2011年7月15日金曜日

小さいことは良いことだ?

清少納言は『枕草子』で、「ちいさきものはみなうつくし」と書いています。これはある本によると、日本人のモノに対する文化的特徴をよく表しているそうです。つまり日本人は、何でも小さく、軽く、薄くすることに美を感じるようです。

たとえば薄型テレビ。以前のように分厚いブラウン管のテレビではなく、液晶ディスプレイなど極限まで薄くすることにその技術を結集していますし、ケータイやパソコン、またはデジタルカメラなども全て小さく、軽く、薄くなってきています。折り畳み傘や、扇や団扇(うちわ)などをコンパクトに畳めるようにした扇子(せんす)なども、日本人の発明です。
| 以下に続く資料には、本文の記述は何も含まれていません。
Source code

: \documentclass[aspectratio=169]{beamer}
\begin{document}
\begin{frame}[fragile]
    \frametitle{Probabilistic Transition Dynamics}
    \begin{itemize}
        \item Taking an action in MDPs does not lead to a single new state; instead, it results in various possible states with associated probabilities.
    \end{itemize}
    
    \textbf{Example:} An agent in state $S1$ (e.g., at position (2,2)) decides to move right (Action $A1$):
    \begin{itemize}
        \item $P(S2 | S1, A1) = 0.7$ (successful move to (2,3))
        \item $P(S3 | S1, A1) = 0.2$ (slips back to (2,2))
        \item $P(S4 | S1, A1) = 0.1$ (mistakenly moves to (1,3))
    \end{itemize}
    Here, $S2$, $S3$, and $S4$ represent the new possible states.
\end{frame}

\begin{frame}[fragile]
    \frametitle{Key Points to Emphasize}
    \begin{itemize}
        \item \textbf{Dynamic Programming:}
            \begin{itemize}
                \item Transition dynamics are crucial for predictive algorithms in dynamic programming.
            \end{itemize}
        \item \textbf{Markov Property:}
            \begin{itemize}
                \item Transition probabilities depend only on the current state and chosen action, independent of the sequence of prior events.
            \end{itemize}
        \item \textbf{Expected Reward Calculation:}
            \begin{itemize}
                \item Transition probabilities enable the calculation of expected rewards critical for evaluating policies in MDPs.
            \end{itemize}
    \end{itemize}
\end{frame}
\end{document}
それに比べてアメリカ人は、対照的に何でも大きくすることに喜びを感じる国民性のようです。アメリカに行くたびに、見るもの全てそのスケールの大きさに驚いてしまいます。日本とアメリカとの国土の広さの違いも、それぞれの国民性に影響を及ぼしているのかもしれません。

この日本人の特徴的な意識が明瞭に表れているとして有名なのが、石川啄木の次の歌です。

「東海の 小島の磯の 白砂に われ泣きぬれて 蟹(かに)とたわむる」

広大な海から小島、磯、砂浜へとアングルは次第に小さくなってゆき、最後は一匹の蟹と一滴の涙へと凝縮されていきます。まさしくこれは、日本人が無意識に感じている心の動きではないでしょうか。この国民性は、同じアジア人でも中国人や韓国人にもない日本人だけがもつ特徴のようです。不思議です。